Validation of Proof that Nested Interval Property implies Axiom of Completeness I know this is is about the millionth "proof that N.I.P implies A.o.C" questions, but I am wondering where my proof fails (I'm asking where because I'm quite confident it is wrong somewhere).
Proof:
Let there be some arbitrary set $A$. Let $a_n$ symbolize some element from this set $A$. Let $b$ be any upper bound on the set $A$.
Pick some arbitrary element from the set $A$, and label this element $a_1$. Pick an arbitrary upper bound and label this $b_1$. These two create an interval $[a_1, b_1]$. The distance between these points is $|a_1-b_1|$. Now, pick some new $a_2$ and $b_2$ that creates an interval $[a_2, b_2]$ such that the $|a_2-b_2| = \frac{|a_1-b_1|}{2}$ (half the size of the old interval) nested inside the interval $[a_1, b_1]$. Keep on making smaller and smaller nested intervals $[a_n, b_n]$ where $a_n$ and $b_n$ get larger, and the distance between them approaches 0 (since the sequence $\frac{1}{2^n}$ has a limit of 0).
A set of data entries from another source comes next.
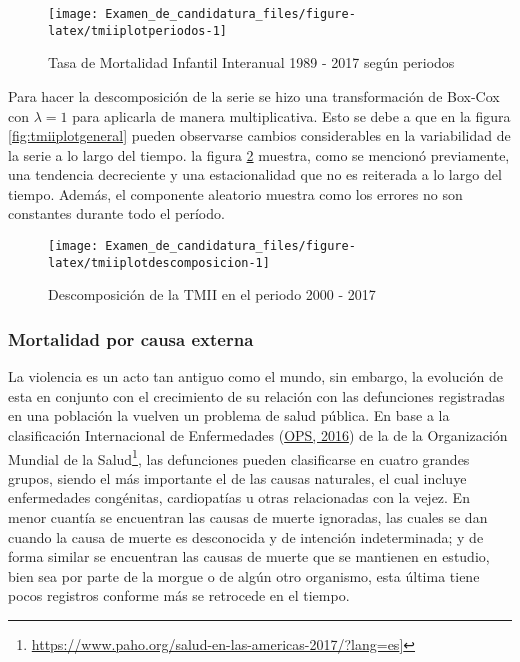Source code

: \documentclass[
]{article}
\begin{document}
\begin{figure}[H]
\texttt{[image: Examen\_de\_candidatura\_files/figure-latex/tmiiplotperiodos-1]} \caption{Tasa de Mortalidad Infantil Interanual 1989 - 2017 según periodos}\label{fig:tmiiplotperiodos}
\end{figure}

Para hacer la descomposición de la serie se hizo una transformación de
Box-Cox con \(\lambda=1\) para aplicarla de manera multiplicativa. Esto
se debe a que en la figura \ref{fig:tmiiplotgeneral} pueden observarse
cambios considerables en la variabilidad de la serie a lo largo del
tiempo. la figura \ref{fig:tmiiplotdescomposicion} muestra, como se
mencionó previamente, una tendencia decreciente y una estacionalidad que
no es reiterada a lo largo del tiempo. Además, el componente aleatorio
muestra como los errores no son constantes durante todo el período.

\begin{figure}[H]
\texttt{[image: Examen\_de\_candidatura\_files/figure-latex/tmiiplotdescomposicion-1]} \caption{Descomposición de la TMII en el periodo 2000 - 2017}\label{fig:tmiiplotdescomposicion}
\end{figure}

\subsubsection{Mortalidad por causa externa}

La violencia es un acto tan antiguo como el mundo, sin embargo, la
evolución de esta en conjunto con el crecimiento de su relación con las
defunciones registradas en una población la vuelven un problema de salud
pública. En base a la clasificación Internacional de Enfermedades
(\protect\hyperlink{ref-CIE10}{OPS, 2016}) de la de la Organización
Mundial de la Salud\footnote{\url{https://www.paho.org/salud-en-las-americas-2017/?lang=es}{]}},
las defunciones pueden clasificarse en cuatro grandes grupos, siendo el
más importante el de las causas naturales, el cual incluye enfermedades
congénitas, cardiopatías u otras relacionadas con la vejez. En menor
cuantía se encuentran las causas de muerte ignoradas, las cuales se dan
cuando la causa de muerte es desconocida y de intención indeterminada; y
de forma similar se encuentran las causas de muerte que se mantienen en
estudio, bien sea por parte de la morgue o de algún otro organismo, esta
última tiene pocos registros conforme más se retrocede en el tiempo.
\end{document}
Because of nested interval property, there exists some point $x$ such that $a_n \le x \le b_n$ for all n.
The definition of $s = \text{sup} A$ is that $s \le b_n$ for all b, and $s \ge a_n$ for all a. This $x$ clearly satisfies both of these properties, and thus is the least upper bound of A. Since least upper bounds are unique, there is no different least upper bound.
--- end proof
It feels... not rigorous enough, but I can't exactly put my finger on where or why. I think I'm close-ish, though.
Thanks!
 A: The main issue with your proof is that you keep assuming certain things are true, even though you never specified that they be true, or showed that they must hold.
First, you should know the exact statement you are trying to prove. That is,

If $A \subseteq \Bbb R$ is bounded above and non-empty, then $A$ has a least upper bound $s$.

$A$ is not just "some arbitrary set". It has three properties it must satisfy for the Axiom of Completeness (aka, the supremum property) to be applicable:

*

*It must be a subset of $\Bbb R$.

*It must be bounded above.

*It must be non-empty.

Possibly the first could be considered implicit from the context you are working in. But even so, the other two should be explicitly stated. Arbitrary sets of real numbers can be the empty set, or be unbounded. You used these two properties several times, even though you didn't require them of $A$.
The next logical shortcoming is here:

Now, pick some new $a_2$ and $b_2$ that creates an interval $[a_2, b_2]$ such that the $|a_2-b_2| = \frac{|a_1-b_1|}{2}$ (half the size of the old interval) nested inside the interval $[a_1, b_1]$.

First, you need to require that $a_2 \in A$ and $b_2$ is an upper bound of $A$. (Those confused sentences immediately following your introduction of $A$ are not adequate for this - just say something like "pick $a_2 \in A, b_2$ an upper bound of $A$ such that ...".)
But the bigger problem is: how do you know that such $a_2, b_2$ exist? Why does there have to be an element $a_2 \in A \cap [a_1, b_1]$ and upper bound $b_2 \in [a_1, b_1]$ such that $|b_2 - a_2|$ is exactly half of $|b_1 - a_1|$?
(You don't need $|b_n - a_n|$ to decrease by exactly half each time. It is enough that it be bounded above by a sequence that goes to $0$. As a hint on how to do this more easily, consider the midpoint of $[a_1, b_1]$, and the two cases where the midpoint is an upper bound, and where it is not.)
Finally, this is wrong:

The definition of $s = \text{sup} A$ is that $s \le b_n$ for all b, and $s \ge a_n$ for all a.

That is not the definition of the supremum. $a_n, b_n$ are things you defined solely for this proof. The concept of the supremum is not defined in terms of these sequences. You must prove every element $a \in A$ satisfies $a \le s$. And you must prove that every upper bound $b$ of $A$ satisfies $s \le b$. It is not sufficient that it be true just for the ones you picked for your sequences.